Keck telescopes - these telescopes are nearly as big as GTC at 10 meters. What is unique here is that there are actually two telescopes, each 10 meters wide. They have the same design as GTC and are located on a mountain in Hawaii.

The Keck Telescopes. The two spherical domes contain the two telescopes that make up the Keck Observatory, the observatory to the left houses the Subaru Telescope. Image courtesy of the Keck Website

The main mirror of the Keck Telescope - multiple mirrors combined to act like a single mirror. Image courtesy of the Keck Website

The Keck telescopes and GTC both use multiple pieces of glass to form the main mirror. The Large Binocular Telescope (LBT) is actually two mirrors, each 8.4 meters wide, and each made out of a single piece of glass. These mirrors work together, which effectively allows the collection of light to double.

Very Large Telescope - the winner of the "most unoriginal name in astronomy" contest. This is a big project where not one, not two, but four telescopes were built so that they can work together to mimic an even larger scope. Each of the scopes is 8.2 meters in diameter and when they are all working together, they operate as if they were a single 16.4 meter diameter scope. The VLT is in Chile.

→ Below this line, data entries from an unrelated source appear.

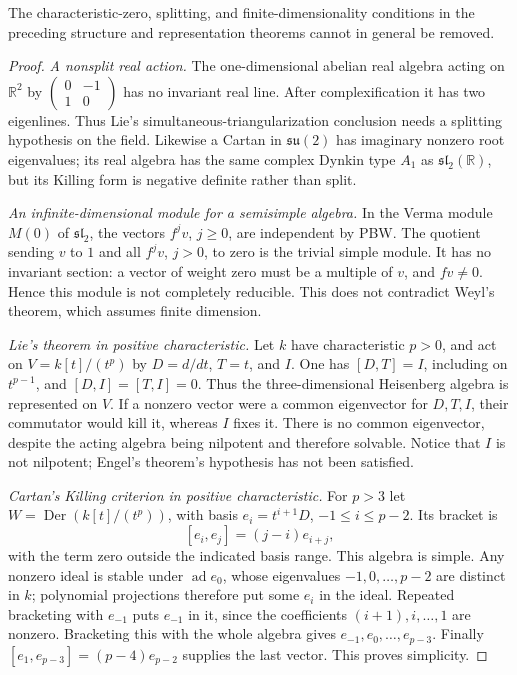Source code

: \begin{proposition}
\label{res:J09}
The characteristic-zero, splitting, and finite-dimensionality
conditions in the preceding structure and representation
theorems cannot in general be removed.
\end{proposition}
\begin{proof}
\emph{A nonsplit real action.}
The one-dimensional abelian real algebra acting on
\(\mathbb R^2\) by
\(\left(\begin{smallmatrix}0&-1\\1&0\end{smallmatrix}\right)\)
has no invariant real line. After complexification it
has two eigenlines. Thus Lie's simultaneous-triangularization
conclusion needs a splitting hypothesis on the field.
Likewise a Cartan in \(\mathfrak{su}(2)\) has imaginary
nonzero root eigenvalues; its real algebra has the same
complex Dynkin type \(A_1\) as
\(\mathfrak{sl}_2(\mathbb R)\), but its Killing form is
negative definite rather than split.

\emph{An infinite-dimensional module for a semisimple algebra.}
In the Verma module \(M(0)\) of \(\mathfrak{sl}_2\), the
vectors \(f^jv\), \(j\geq0\), are independent by PBW.
The quotient sending \(v\) to \(1\) and all \(f^jv\),
\(j>0\), to zero is the trivial simple module.
It has no invariant section: a vector of weight zero
must be a multiple of \(v\), and \(fv\ne0\).
Hence this module is not completely reducible.
This does not contradict Weyl's theorem, which assumes
finite dimension.

\emph{Lie's theorem in positive characteristic.}
Let \(k\) have characteristic \(p>0\), and act on
\(V=k[t]/(t^p)\) by \(D=d/dt\), \(T=t\), and \(I\).
One has \([D,T]=I\), including on \(t^{p-1}\), and
\([D,I]=[T,I]=0\). Thus the three-dimensional
Heisenberg algebra is represented on \(V\).
If a nonzero vector were a common eigenvector for
\(D,T,I\), their commutator would kill it, whereas
\(I\) fixes it. There is no common eigenvector,
despite the acting algebra being nilpotent and
therefore solvable. Notice that \(I\) is not
nilpotent; Engel's theorem's hypothesis has not
been satisfied.

\emph{Cartan's Killing criterion in positive characteristic.}
For \(p>3\) let
\(W=\operatorname{Der}(k[t]/(t^p))\), with basis
\(e_i=t^{i+1}D\), \(-1\leq i\leq p-2\).
Its bracket is
\[
 [e_i,e_j]=(j-i)e_{i+j},
\]
with the term zero outside the indicated basis range.
This algebra is simple. Any nonzero ideal is stable
under \(\operatorname{ad}e_0\), whose eigenvalues
\(-1,0,\ldots,p-2\) are distinct in \(k\);
polynomial projections therefore put some \(e_i\)
in the ideal. Repeated bracketing with \(e_{-1}\)
puts \(e_{-1}\) in it, since the coefficients
\((i+1),i,\ldots,1\) are nonzero. Bracketing this
with the whole algebra gives
\(e_{-1},e_0,\ldots,e_{p-3}\). Finally
\([e_1,e_{p-3}]=(p-4)e_{p-2}\) supplies the last
vector. This proves simplicity.


\end{proof}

Large Binocular Telescope - here is a view of the LBT showing the two 8.4 meter mirrors. Image courtesy of NASA

Very Large Telescope - The 4 telescopes that make up the VLT are shown. Photo courtesy of the European Southern Observatory.

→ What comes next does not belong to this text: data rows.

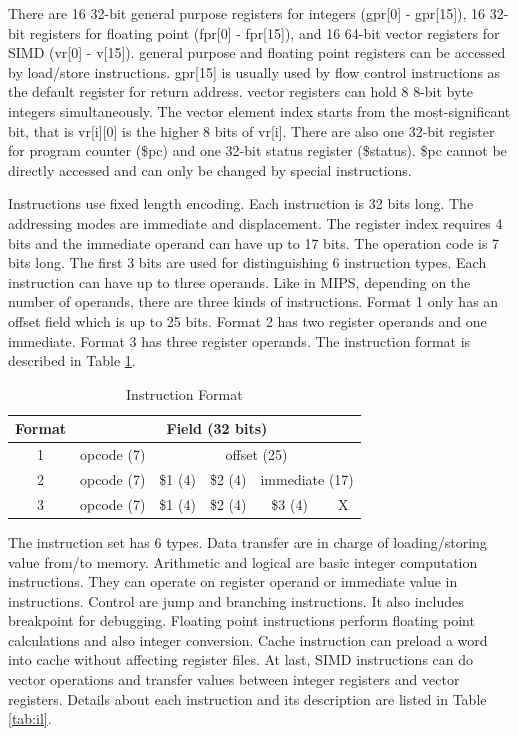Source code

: \documentclass{sig-alternate}
\begin{document}
There are 16 32-bit general purpose registers for integers (gpr[0] - gpr[15]), 16 32-bit registers for floating point (fpr[0] - fpr[15]), and 16 64-bit vector registers for SIMD (vr[0] - v[15]). general purpose and floating point registers can be accessed by load/store instructions. gpr[15] is usually used by flow control instructions as the default register for return address. vector registers can hold 8 8-bit byte integers simultaneously. The vector element index starts from the most-significant bit, that is vr[i][0] is the higher 8 bits of vr[i]. There are also one 32-bit register for program counter (\$pc) and one 32-bit status register (\$status). \$pc cannot be directly accessed and can only be changed by special instructions.

Instructions use fixed length encoding. Each instruction is 32 bits long. The addressing modes are immediate and displacement. The register index requires 4 bits and the immediate operand can have up to 17 bits. The operation code is 7 bits long. The first 3 bits are used for distinguishing 6 instruction types. Each instruction can have up to three operands. Like in MIPS, depending on the number of operands, there are three kinds of instructions. Format 1 only has an offset field which is up to 25 bits. Format 2 has two register operands and one immediate. Format 3 has three register operands. The instruction format is described in Table \ref{tab:if}. 

\begin{table}[!ht]
\caption{Instruction Format}
\label{tab:if}
\centering
\begin{tabular}{|c|c|c|c|c|c|}
\hline
 Format & \multicolumn{5}{c|}{Field (32 bits)}\\
 \hline
1 & opcode (7) & \multicolumn{4}{c|}{offset (25)}\\
\hline
2 & opcode (7) & \$1 (4) & \$2 (4) & \multicolumn{2}{c|}{immediate (17)}\\
\hline
3 & opcode (7) & \$1 (4) & \$2 (4) & \$3 (4) & X\\
\hline
\end{tabular}
\end{table}

The instruction set has 6 types. Data transfer are in charge of loading/storing value from/to memory. Arithmetic and logical are basic integer computation instructions. They can operate on register operand or immediate value in instructions. Control are jump and branching instructions. It also includes breakpoint for debugging. Floating point instructions perform floating point calculations and also integer conversion. Cache instruction can preload a word into cache without affecting register files. At last, SIMD instructions can do vector operations and transfer values between integer registers and vector registers. Details about each instruction and its description are listed in Table \ref{tab:il}.
\end{document}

South African Large Telescope - The largest single telescope in the southern hemisphere. Photo courtesy of SALT.

SALT - The names stands for South African Large Telescope. This one is designed like the GTC and Keck, so it is made of many mirror segments working together. It is about the same size as Keck, but is of course in the southern hemisphere, so that makes it the biggest single optical telescope south of the equator.

While these telescopes are relatively new, the old standard for a big telescope was 4 or 5 meters in size (13 - 16 ft). This used to be the size of the "big" telescopes available for research, but with new mirror design and manufacturing processes, it is possible that 10 meter mirrors will be built in the future. Actually, some people are even working on telescopes with 30 or more meter wide mirrors! Stay tuned for record breakers in the "biggest optical telescope" race over the coming years.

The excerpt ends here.